Chaque année, le salon Côté Sud s’installe au parc Jourdan à Aix-en-Provence. Il s’agit d’un salon de décoration mais on y entend des infos alimentaires parfois surprenantes …
Lors de chaque salon Côté Sud, nous pouvons assister, à l’ombre du cagnard* provençal, à une démonstration de cuisine simple, rapide et efficace de Reine Sammut. C’est un plaisir que de la retrouver. Une femme simple, sympathique avec un sourire permanent. Une femme-chef qui permet de rappeler que les femmes ont leurs mots à dire en cuisine et que si les femmes-chefs y sont si rares, c’est plus pour des raisons de vies sociales liées aux mariages et aux enfants que pour leurs talents. Ce qui me plaît aussi chez Reine, c’est son franc parler convivial et sans vocabulaire pédant comme trop souvent ce genre de milieux nous réserve. Une tomate reste une tomate et il est pénible en effet de voir s’éterniser certains passionnés sur un vocabulaire emporté et précieux pour nous les faire passer pour des bijoux élevés au rang d’une 8e merveille.
Ceci étant dit, écoutons l’assemblée. Les gens disent ou répètent des choses qu’ils entendent … parfois fausses.

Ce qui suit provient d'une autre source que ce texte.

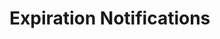 # Expiration Notifications





<figure><img src="../.gitbook/assets/notification.png" alt=""><figcaption></figcaption></figure>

Reine Sammut, cuisine une petite fricassée d’aubergine, avec un peu d’ail, de sel et d’huile d’olive et une fois froid, le tout sera mélangé à un peu de yaourt à la turque (à la Grecque), acheté en épicerie spécialisée : [en l’occurrence ici la corbeille d’Orient – Pertuis/Aix-en-Provence].
L’instant de cuisine se passe dans une des petites cabanes show-room du salon, une cabane ouverte de tout côté, comme un comptoir de bar de paillote de bord de mer, pour y laisser voir une cuisine en expo. Loin de sa cuisine et de son matériel habituel, Reine utilise un wok sur plaque à induction et l’aubergine qui demande à mijoter, ne se fera saisir qu’a renfort d’huile d’olive pour ne pas accrocher.
L’assemblée est gentiment outrée de ce taux de lipides apportés et commence les commentaires.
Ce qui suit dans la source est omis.